Hi everyone,
Yesterday I committed a housekeeping script to clean up after Observium.
If you have a nice number of devices combined with a long running time of Observium, you're sure to have a gigantic database of event log, syslog and performance timing information. Some of you have resorted to periodically truncating tables - fear no more, housekeeping.php is here!
You have a choice of specifying either -a for all modules or s, e, r, p and/or t for specific things. Apart from that, there are options in the configuration to set before most of these things actually do anything.
What it does: -s Cleans up syslog data, based on the age of the entries.
Configured by $config['housekeeping']['syslog']['age'] = 0; // Maximum age of syslog entries in seconds; 0 to disable i.e. 7*86400 for 7 days.
-e Cleans up eventlog data, based on the age of the entries.
Configured by $config['housekeeping']['eventlog']['age'] = 0; // Maximum age of eventlog entries in seconds; 0 to disable i.e. 30*86400 for 30 days.
-r Cleans up RRD files, there are 2 options here:
Cleanup of RRD files with a modification time of a certain age. Ports that are gone, sensors that are gone, erroneaously created RRD files due to bugs or hardware changes, etc.
Configured by $config['housekeeping']['rrd']['age'] = 0; // Maximum age of unused rrd files in seconds before automatically purging; 0 to disable i.e. 90*86400 for 90 days.
Cleanup of invalid RRD files. Requires $config['file'] to be set correctly to the path of the "file" magic utility. Runs over all .rrd files to see if they are identified as RRDTool Databases. They can sometimes get corrupted (0 bytes, half a file) when your disk/ramdrive is full. When they exist, they are not recreated even if they're invalid. Consequently RRDtool refuses to add data into them as they are not valid RRD database files. This scripts deletes any .rrd file not identified as RRDTool.
Configured by $config['housekeeping']['rrd']['invalid'] = TRUE; // Delete .rrd files that are not valid RRD files (eg created with a full disk)
Note: this defaults to true currently. Handle with care.
-p Cleans up deleted ports. You can do this manually by using the purge button in the web interface, but one could probably safely assume if a port has not returned after 30 days it really is gone. Shorter could be useful in your environment, mine is set to 7 days.

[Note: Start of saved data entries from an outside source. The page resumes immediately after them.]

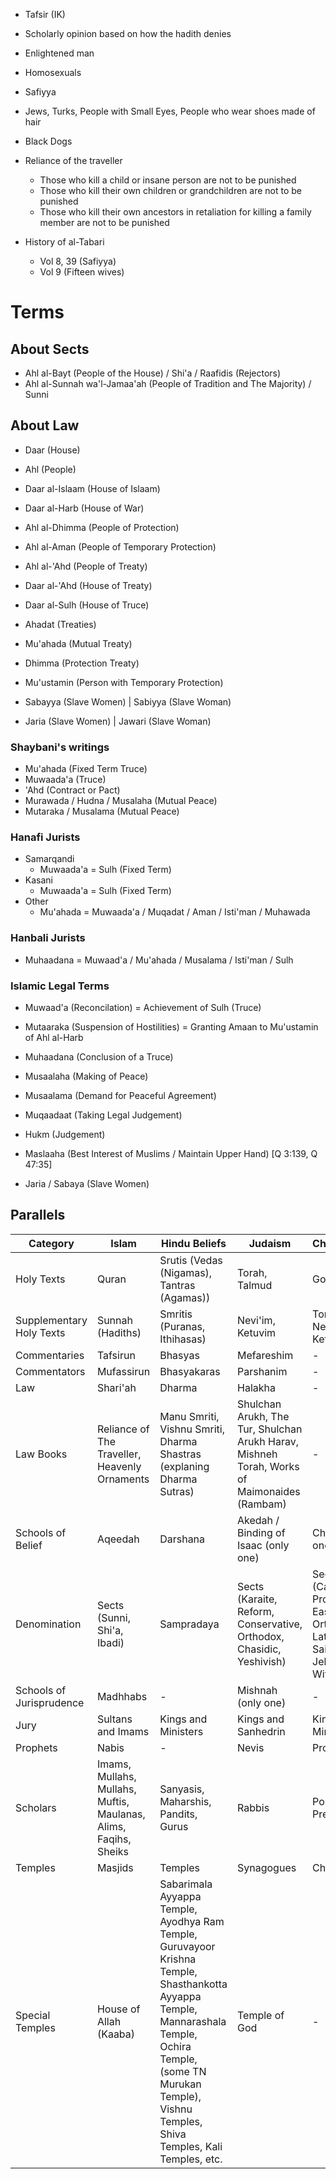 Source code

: 

- Tafsir (IK)

- Scholarly opinion based on how the hadith denies

- Enlightened man
- Homosexuals

- Safiyya

- Jews, Turks, People with Small Eyes, People who wear shoes made of hair
- Black Dogs

- Reliance of the traveller
	- Those who kill a child or insane person are not to be punished
	- Those who kill their own children or grandchildren are not to be punished
	- Those who kill their own ancestors in retaliation for killing a family member are not to be punished

- History of al-Tabari
	- Vol 8, 39 (Safiyya)
	- Vol 9 (Fifteen wives)
# Terms
## About Sects
- Ahl al-Bayt (People of the House) / Shi'a / Raafidis (Rejectors)
- Ahl al-Sunnah wa'l-Jamaa'ah (People of Tradition and The Majority) / Sunni
## About Law
- Daar (House)
- Ahl (People)

- Daar al-Islaam (House of Islaam) 
- Daar al-Harb (House of War)

- Ahl al-Dhimma (People of Protection)
- Ahl al-Aman (People of Temporary Protection)
- Ahl al-'Ahd (People of Treaty)
- Daar al-'Ahd (House of Treaty)
- Daar al-Sulh (House of Truce)

- Ahadat (Treaties)
- Mu'ahada (Mutual Treaty)
- Dhimma (Protection Treaty)
- Mu'ustamin (Person with Temporary Protection)

- Sabayya (Slave Women) | Sabiyya (Slave Woman)
- Jaria (Slave Women) | Jawari (Slave Woman)
### Shaybani's writings
- Mu'ahada (Fixed Term Truce)
- Muwaada'a (Truce)
- 'Ahd (Contract or Pact)
- Murawada / Hudna / Musalaha (Mutual Peace)
- Mutaraka / Musalama (Mutual Peace)
### Hanafi Jurists
- Samarqandi
	- Muwaada'a = Sulh (Fixed Term)
- Kasani
	- Muwaada'a = Sulh (Fixed Term)
- Other
	- Mu'ahada = Muwaada'a / Muqadat / Aman / Isti'man / Muhawada
### Hanbali Jurists
- Muhaadana = Muwaad'a / Mu'ahada / Musalama / Isti'man / Sulh
### Islamic Legal Terms
- Muwaad'a (Reconcilation) = Achievement of Sulh (Truce)
- Mutaaraka (Suspension of Hostilities) = Granting Amaan to Mu'ustamin of Ahl al-Harb
- Muhaadana (Conclusion of a Truce)
- Musaalaha (Making of Peace)
- Musaalama (Demand for Peaceful Agreement)
- Muqaadaat (Taking Legal Judgement)
- Hukm (Judgement)
- Maslaaha (Best Interest of Muslims / Maintain Upper Hand) \[Q 3:139, Q 47:35\]

- Jaria / Sabaya (Slave Women)

## Parallels
| Category                 | Islam                                                            | Hindu Beliefs                                                                                                                                                                                                           | Judaism                                                                                     | Christianity                                                                           |
| ------------------------ | ---------------------------------------------------------------- | ----------------------------------------------------------------------------------------------------------------------------------------------------------------------------------------------------------------------- | ------------------------------------------------------------------------------------------- | -------------------------------------------------------------------------------------- |
| Holy Texts               | Quran                                                            | Srutis (Vedas (Nigamas), Tantras (Agamas))                                                                                                                                                                              | Torah, Talmud                                                                               | Gospel                                                                                 |
| Supplementary Holy Texts | Sunnah (Hadiths)                                                 | Smritis (Puranas, Ithihasas)                                                                                                                                                                                            | Nevi'im, Ketuvim                                                                            | Torah, Nevi'im, Ketuvim                                                                |
| Commentaries             | Tafsirun                                                         | Bhasyas                                                                                                                                                                                                                 | Mefareshim                                                                                  | -                                                                                      |
| Commentators             | Mufassirun                                                       | Bhasyakaras                                                                                                                                                                                                             | Parshanim                                                                                   | -                                                                                      |
| Law                      | Shari'ah                                                         | Dharma                                                                                                                                                                                                                  | Halakha                                                                                     | -                                                                                      |
| Law Books                | Reliance of The Traveller, Heavenly Ornaments                    | Manu Smriti, Vishnu Smriti, Dharma Shastras (explaning Dharma Sutras)                                                                                                                                                   | Shulchan Arukh, The Tur, Shulchan Arukh Harav, Mishneh Torah, Works of Maimonaides (Rambam) | -                                                                                      |
| Schools of Belief        | Aqeedah                                                          | Darshana                                                                                                                                                                                                                | Akedah / Binding of Isaac (only one)                                                        | Christ (only one)                                                                      |
| Denomination             | Sects (Sunni, Shi'a, Ibadi)                                      | Sampradaya                                                                                                                                                                                                              | Sects (Karaite, Reform, Conservative, Orthodox, Chasidic, Yeshivish)                        | Sects (Catholic, Protestant, Eastern Orthodox, Latter Day Saints, Jehovah's Witnesses) |
| Schools of Jurisprudence | Madhhabs                                                         | -                                                                                                                                                                                                                       | Mishnah (only one)                                                                          | -                                                                                      |
| Jury                     | Sultans and Imams                                                | Kings and Ministers                                                                                                                                                                                                     | Kings and Sanhedrin                                                                         | Kings and Ministers                                                                    |
| Prophets                 | Nabis                                                            | -                                                                                                                                                                                                                       | Nevis                                                                                       | Prophets                                                                               |
| Scholars                 | Imams, Mullahs, Mullahs, Muftis, Maulanas, Alims, Faqihs, Sheiks | Sanyasis, Maharshis, Pandits, Gurus                                                                                                                                                                                     | Rabbis                                                                                      | Pope, Preists                                                                          |
| Temples                  | Masjids                                                          | Temples                                                                                                                                                                                                                 | Synagogues                                                                                  | Churches                                                                               |
| Special Temples          | House of Allah (Kaaba)                                           | Sabarimala Ayyappa Temple, Ayodhya Ram Temple, Guruvayoor Krishna Temple, Shasthankotta Ayyappa Temple, Mannarashala Temple, Ochira Temple, (some TN Murukan Temple), Vishnu Temples, Shiva Temples, Kali Temples, etc. | Temple of God                                                                               | -                                                                                      |
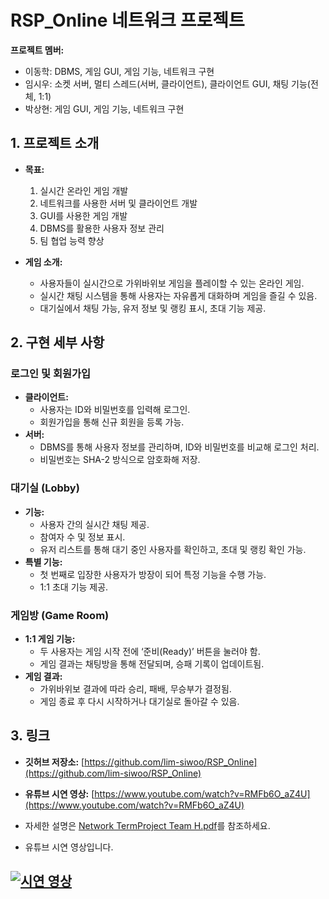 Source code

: # RSP_Online 네트워크 프로젝트

**프로젝트 멤버:**
- 이동학: DBMS, 게임 GUI, 게임 기능, 네트워크 구현
- 임시우: 소켓 서버, 멀티 스레드(서버, 클라이언트), 클라이언트 GUI, 채팅 기능(전체, 1:1)
- 박상현: 게임 GUI, 게임 기능, 네트워크 구현

## 1. **프로젝트 소개**
- **목표:**
  1. 실시간 온라인 게임 개발
  2. 네트워크를 사용한 서버 및 클라이언트 개발
  3. GUI를 사용한 게임 개발
  4. DBMS를 활용한 사용자 정보 관리
  5. 팀 협업 능력 향상

- **게임 소개:**
  - 사용자들이 실시간으로 가위바위보 게임을 플레이할 수 있는 온라인 게임.
  - 실시간 채팅 시스템을 통해 사용자는 자유롭게 대화하며 게임을 즐길 수 있음.
  - 대기실에서 채팅 가능, 유저 정보 및 랭킹 표시, 초대 기능 제공.

## 2. **구현 세부 사항**

### **로그인 및 회원가입**
- **클라이언트:** 
  - 사용자는 ID와 비밀번호를 입력해 로그인.
  - 회원가입을 통해 신규 회원을 등록 가능.
- **서버:** 
  - DBMS를 통해 사용자 정보를 관리하며, ID와 비밀번호를 비교해 로그인 처리.
  - 비밀번호는 SHA-2 방식으로 암호화해 저장.

### **대기실 (Lobby)**
- **기능:** 
  - 사용자 간의 실시간 채팅 제공.
  - 참여자 수 및 정보 표시.
  - 유저 리스트를 통해 대기 중인 사용자를 확인하고, 초대 및 랭킹 확인 가능.
- **특별 기능:** 
  - 첫 번째로 입장한 사용자가 방장이 되어 특정 기능을 수행 가능.
  - 1:1 초대 기능 제공.
  
### **게임방 (Game Room)**
- **1:1 게임 기능:** 
  - 두 사용자는 게임 시작 전에 ‘준비(Ready)’ 버튼을 눌러야 함.
  - 게임 결과는 채팅방을 통해 전달되며, 승패 기록이 업데이트됨.
- **게임 결과:** 
  - 가위바위보 결과에 따라 승리, 패배, 무승부가 결정됨.
  - 게임 종료 후 다시 시작하거나 대기실로 돌아갈 수 있음.

## 3. **링크**
- **깃허브 저장소:** [https://github.com/lim-siwoo/RSP_Online](https://github.com/lim-siwoo/RSP_Online)
- **유튜브 시연 영상:** [https://www.youtube.com/watch?v=RMFb6O_aZ4U](https://www.youtube.com/watch?v=RMFb6O_aZ4U)

- 자세한 설명은 [Network TermProject Team H.pdf](./Network%20TermProject%20Team%20H.pdf)를 참조하세요.

- 유튜브 시연 영상입니다.

[![시연 영상](https://img.youtube.com/vi/8wdaTPWxY2M/0.jpg)](https://www.youtube.com/watch?v=8wdaTPWxY2M)
---


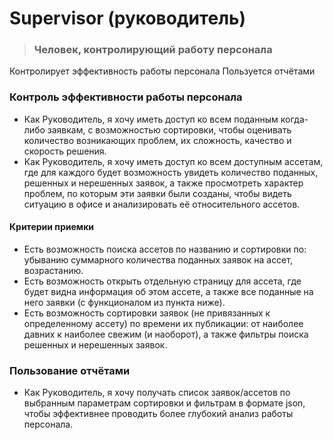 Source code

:# Supervisor (руководитель)
> ### Человек, контролирующий работу персонала

Контролирует эффективность работы персонала
Пользуется отчётами


### Контроль эффективности работы персонала

* Как Руководитель, я хочу иметь доступ ко всем поданным когда-либо заявкам, с возможностью сортировки, чтобы оценивать количество возникающих проблем, их сложность, качество и скорость решения.
* Как Руководитель, я хочу иметь доступ ко всем доступным ассетам, где для каждого будет возможность увидеть количество поданных, решенных и нерешенных заявок, а также просмотреть характер проблем, по которым эти заявки были созданы, чтобы видеть ситуацию в офисе и анализировать её относительного ассетов.

#### Критерии приемки

* Есть возможность поиска ассетов по названию и сортировки по: убыванию суммарного количества поданных заявок на ассет, возрастанию.
* Есть возможность открыть отдельную страницу для ассета, где будет видна информация об этом ассете, а также все поданные на него заявки (с функционалом из пункта ниже). 
* Есть возможность сортировки заявок (не привязанных к определенному ассету) по времени их публикации: от наиболее давних к наиболее свежим (и наоборот), а также фильтры поиска решенных и нерешенных заявок.


### Пользование отчётами

* Как Руководитель, я хочу получать список заявок/ассетов по выбранным параметрам сортировки и фильтрам в формате json, чтобы эффективнее проводить более глубокий анализ работы персонала.
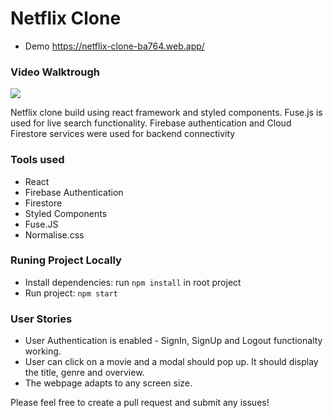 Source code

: # Netflix Clone

- Demo <https://netflix-clone-ba764.web.app/>

### Video Walktrough

![](https://github.com/vishal-sengar-dtu/Netflix-Clone/blob/master/src/demo.gif?raw=true)

Netflix clone build using react framework and styled components. Fuse.js is used for live search functionality.
Firebase authentication and Cloud Firestore services were used for backend connectivity

### Tools used

- React
- Firebase Authentication
- Firestore
- Styled Components
- Fuse.JS
- Normalise.css

### Runing Project Locally

- Install dependencies: run `npm install` in root project
- Run project: `npm start`

### User Stories

- User Authentication is enabled - SignIn, SignUp and Logout functionalty working.
- User can click on a movie and a modal should pop up. It should display the title, genre and overview.
- The webpage adapts to any screen size.

Please feel free to create a pull request and submit any issues!

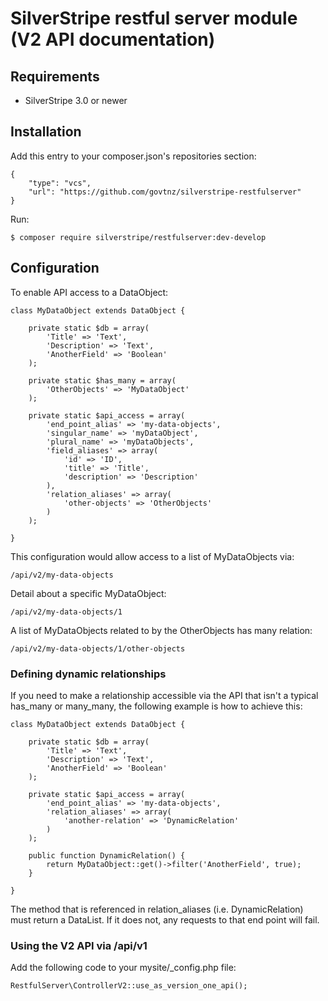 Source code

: # SilverStripe restful server module (V2 API documentation)

## Requirements

 * SilverStripe 3.0 or newer

## Installation

Add this entry to your composer.json's repositories section:

	{
		"type": "vcs",
		"url": "https://github.com/govtnz/silverstripe-restfulserver"
	}

Run:

	$ composer require silverstripe/restfulserver:dev-develop

## Configuration

To enable API access to a DataObject:

	class MyDataObject extends DataObject {

		private static $db = array(
			'Title' => 'Text',
			'Description' => 'Text',
			'AnotherField' => 'Boolean'
		);

		private static $has_many = array(
			'OtherObjects' => 'MyDataObject'
		);

		private static $api_access = array(
			'end_point_alias' => 'my-data-objects',
			'singular_name' => 'myDataObject',
			'plural_name' => 'myDataObjects',
			'field_aliases' => array(
				'id' => 'ID',
				'title' => 'Title',
				'description' => 'Description'
			),
			'relation_aliases' => array(
				'other-objects' => 'OtherObjects'
			)
		);

	}

This configuration would allow access to a list of MyDataObjects via:

	/api/v2/my-data-objects

Detail about a specific MyDataObject:

	/api/v2/my-data-objects/1

A list of MyDataObjects related to by the OtherObjects has many relation:

	/api/v2/my-data-objects/1/other-objects

### Defining dynamic relationships

If you need to make a relationship accessible via the API that isn't a typical has_many or many_many, the following
example is how to achieve this:

	class MyDataObject extends DataObject {

		private static $db = array(
			'Title' => 'Text',
			'Description' => 'Text',
			'AnotherField' => 'Boolean'
		);

		private static $api_access = array(
			'end_point_alias' => 'my-data-objects',
			'relation_aliases' => array(
				'another-relation' => 'DynamicRelation'
			)
		);

		public function DynamicRelation() {
			return MyDataObject::get()->filter('AnotherField', true);
		}

	}

The method that is referenced in relation_aliases (i.e. DynamicRelation) must return a DataList.
If it does not, any requests to that end point will fail.

### Using the V2 API via /api/v1

Add the following code to your mysite/_config.php file:

	RestfulServer\ControllerV2::use_as_version_one_api();
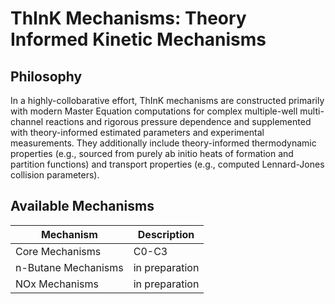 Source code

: # ThInK Mechanisms: Theory Informed Kinetic Mechanisms

## Philosophy
In a highly-collobarative effort, ThInK mechanisms are constructed primarily with modern Master Equation computations for complex multiple-well multi-channel reactions and rigorous pressure dependence and supplemented with theory-informed estimated parameters and experimental measurements. They additionally include theory-informed thermodynamic properties (e.g., sourced from purely ab initio heats of formation and partition functions) and transport properties (e.g., computed Lennard-Jones collision parameters).

## Available Mechanisms
| Mechanism               | Description        |
|-------------------------|--------------------|
| Core Mechanisms         | C0-C3              |
| n-Butane Mechanisms     | in preparation     |
| NOx Mechanisms          | in preparation     |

Configured by $config['housekeeping']['deleted_ports']['age'] = 0; // Maximum age of deleted ports in seconds before automatically purging; 0 to disable i.e. 30*86400 for 30 days.
-t: Cleans up perf time information. Observium keeps performance times per module, per device and per run. This quickly accumulates into a giant number of rows in the database.
Configured by $config['housekeeping']['timing']['age'] = 0; // Maximum age of timing (discovery and poll time) entries in seconds; 0 to disable i.e. 7*86400 for 7 days.
Housekeeping logs into housekeeping.log in the log_dir. (*)
I recommend putting this into cron, daily or weekly (yes, even though the age is set in seconds, I don't recommend running it every minute ;), but only after you've run it manually once. It'll take quite a while the first time to clean up large databases. The "check for invalid RRD files" is probably quite I/O heavy.
i'll be documenting this on the wiki soonish.
(*) log_dir was also added as a new configuration directive, it defaults to ${installdir}/logs which will be created automatically for you if possible.
Tom